AKS and Deterministic Tests
Until 2002 no polynomial-time deterministic primality algorithm was known. The AKS algorithm (Agrawal-Kayal-Saxena) settled this theoretical question-but it is far slower than Miller-Rabin in practice.
**AKS theorem (2002):** PRIMES ∈ P-primality is decidable in polynomial time. Criterion: n is prime iff (X + a)ⁿ ≡ Xⁿ + a (mod Xʳ − 1, n) for suitable r and all a ≤ √φ(r)·log n. **Complexity:** O(log^{7.5}(n))-polynomial, but slow in practice. **Lucas primality test:** n is prime iff there exists a such that: - aⁿ⁻¹ ≡ 1 (mod n), AND - a^{(n-1)/q} ≢ 1 (mod n) for every prime q dividing n−1. Requires knowing the factorization of n−1. **In practice:** - Miller-Rabin with 40 rounds: sufficient for RSA - OpenSSL, Python, Java: all use Miller-Rabin - AKS: theoretically important, practically too slow
How TLS key generation actually works: OpenSSL calls BN_generate_prime_ex(), which generates random odd numbers, quickly sieves with small primes up to 2000 (eliminating ~80% of composites cheaply), then applies Miller-Rabin with 64 rounds. A 2048-bit key takes about 100 ms on a modern CPU.

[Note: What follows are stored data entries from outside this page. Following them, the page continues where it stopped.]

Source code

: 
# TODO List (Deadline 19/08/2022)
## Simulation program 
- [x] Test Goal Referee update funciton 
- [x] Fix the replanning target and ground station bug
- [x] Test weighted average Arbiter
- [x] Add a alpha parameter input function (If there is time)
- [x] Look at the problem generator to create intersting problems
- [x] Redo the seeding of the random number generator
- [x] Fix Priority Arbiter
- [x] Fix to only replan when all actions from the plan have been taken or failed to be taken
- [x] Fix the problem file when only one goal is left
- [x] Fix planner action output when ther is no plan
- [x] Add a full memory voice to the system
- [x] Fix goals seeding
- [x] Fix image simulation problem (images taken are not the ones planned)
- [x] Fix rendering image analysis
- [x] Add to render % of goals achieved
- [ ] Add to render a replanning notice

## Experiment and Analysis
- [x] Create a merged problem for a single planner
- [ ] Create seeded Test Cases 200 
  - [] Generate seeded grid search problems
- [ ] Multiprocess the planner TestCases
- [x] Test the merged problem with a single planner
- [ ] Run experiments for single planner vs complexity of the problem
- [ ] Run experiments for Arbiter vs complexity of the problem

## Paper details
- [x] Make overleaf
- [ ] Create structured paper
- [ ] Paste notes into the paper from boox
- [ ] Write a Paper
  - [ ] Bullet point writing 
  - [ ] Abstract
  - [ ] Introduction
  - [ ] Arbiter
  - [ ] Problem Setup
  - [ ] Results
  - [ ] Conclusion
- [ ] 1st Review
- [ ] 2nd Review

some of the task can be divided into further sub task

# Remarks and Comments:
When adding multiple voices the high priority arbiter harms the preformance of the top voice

Why is AKS not used in production cryptosystems instead of Miller-Rabin?
Key Ideas
- **Trial division:** O(√n)-infeasible for 512+ bits; Fermat test is fast but fails on Carmichael numbers
- **Miller-Rabin:** O(k·log³ n); error ≤ 4⁻ᵏ per run; deterministic for n < 3.3·10²⁴ with 12 fixed bases
- **AKS (2002):** proved PRIMES ∈ P; theoretically polynomial but slower than Miller-Rabin in practice by orders of magnitude
- **Production:** OpenSSL, Python, Java use Miller-Rabin with 20-64 rounds for all prime generation
Related Topics
Primality tests draw on the full preceding theory:
- Fermat's and Euler's Theorems — Miller-Rabin is a strengthened Fermat test that also checks square roots of 1
- Distribution of Primes — PNT determines how many candidates to expect when generating RSA primes
- Number Theory in Cryptography — Prime generation in OpenSSL is the direct application of everything
Вопросы для размышления
- Carmichael numbers bypass the Fermat test for all coprime bases. Why does Miller-Rabin's square-root check catch them?
- AKS proves PRIMES ∈ P. Does that imply integer factorization is also polynomial-time? Why or why not?
- If a quantum computer runs Shor's algorithm, how does that affect the search for large primes-and does Miller-Rabin remain useful?